**WHAT NEEDS TO BE DONE**: The records below are to be set down again exactly, with the pictures left out.

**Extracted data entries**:

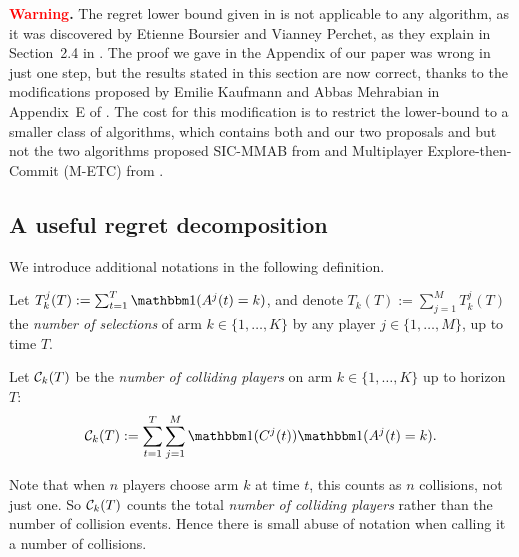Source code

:   \textbf{\textcolor{red}{Warning}.}
  The regret lower bound given in \cite{Besson2018ALT} is not applicable to any algorithm,
  as it was discovered by Etienne Boursier and Vianney Perchet, as they explain in Section~2.4 in \cite{BoursierPerchet18}.
  The proof we gave in the Appendix of our paper \cite{Besson2018ALT} was wrong in just one step,
  but the results stated in this section are now correct,
  thanks to the modifications proposed by Emilie Kaufmann and Abbas Mehrabian in Appendix~E of \cite{KaufmannAbbas19}.
  The cost for this modification is to restrict the lower-bound to a smaller class of algorithms, which contains both \RhoRand{} and our two proposals \RandTopM{} and \MCTopM{} but not the two algorithms proposed SIC-MMAB from \cite{BoursierPerchet18} and Multiplayer Explore-then-Commit (M-ETC) from \cite{KaufmannAbbas19}.


\subsection{A useful regret decomposition}
\label{sub:5:defregret}

We introduce additional notations in the following definition.

\begin{definition}
  \label{def:5:nbSelections_nbCollisions}
  Let $T^j_k(T) := \sum_{t=1}^T \indic(A^j(t) = k)$,
  and denote $T_k(T) := \sum_{j=1}^M T^j_k(T)$ the \emph{number of selections} of arm $k\in\{1,\dots,K\}$ by any player $j\in\{1,\dots,M\}$, up to time $T$.

  Let $\mathcal{C}_k(T)$ be the \emph{number of colliding players} on arm $k\in\{1,\dots,K\}$ up to horizon $T$:
  \begin{equation}
    \cC_k(T) :=
    \sum_{t=1}^{T} \sum_{j=1}^{M} \indic(C^j(t)) \indic(A^j(t) = k).
  \end{equation}
\end{definition}

Note that when $n$ players choose arm $k$ at time $t$, this counts as $n$ collisions, not just one. So $\mathcal{C}_k(T)$ counts the total \emph{number of colliding players} rather than the number of collision events. Hence there is small abuse of notation when calling it a number of collisions.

**ANSWER SECTION**:
Source code

:   \textbf{\textcolor{red}{Warning}.}
  The regret lower bound given in \cite{Besson2018ALT} is not applicable to any algorithm,
  as it was discovered by Etienne Boursier and Vianney Perchet, as they explain in Section~2.4 in \cite{BoursierPerchet18}.
  The proof we gave in the Appendix of our paper \cite{Besson2018ALT} was wrong in just one step,
  but the results stated in this section are now correct,
  thanks to the modifications proposed by Emilie Kaufmann and Abbas Mehrabian in Appendix~E of \cite{KaufmannAbbas19}.
  The cost for this modification is to restrict the lower-bound to a smaller class of algorithms, which contains both \RhoRand{} and our two proposals \RandTopM{} and \MCTopM{} but not the two algorithms proposed SIC-MMAB from \cite{BoursierPerchet18} and Multiplayer Explore-then-Commit (M-ETC) from \cite{KaufmannAbbas19}.


\subsection{A useful regret decomposition}
\label{sub:5:defregret}

We introduce additional notations in the following definition.

\begin{definition}
  \label{def:5:nbSelections_nbCollisions}
  Let $T^j_k(T) := \sum_{t=1}^T \indic(A^j(t) = k)$,
  and denote $T_k(T) := \sum_{j=1}^M T^j_k(T)$ the \emph{number of selections} of arm $k\in\{1,\dots,K\}$ by any player $j\in\{1,\dots,M\}$, up to time $T$.

  Let $\mathcal{C}_k(T)$ be the \emph{number of colliding players} on arm $k\in\{1,\dots,K\}$ up to horizon $T$:
  \begin{equation}
    \cC_k(T) :=
    \sum_{t=1}^{T} \sum_{j=1}^{M} \indic(C^j(t)) \indic(A^j(t) = k).
  \end{equation}
\end{definition}

Note that when $n$ players choose arm $k$ at time $t$, this counts as $n$ collisions, not just one. So $\mathcal{C}_k(T)$ counts the total \emph{number of colliding players} rather than the number of collision events. Hence there is small abuse of notation when calling it a number of collisions.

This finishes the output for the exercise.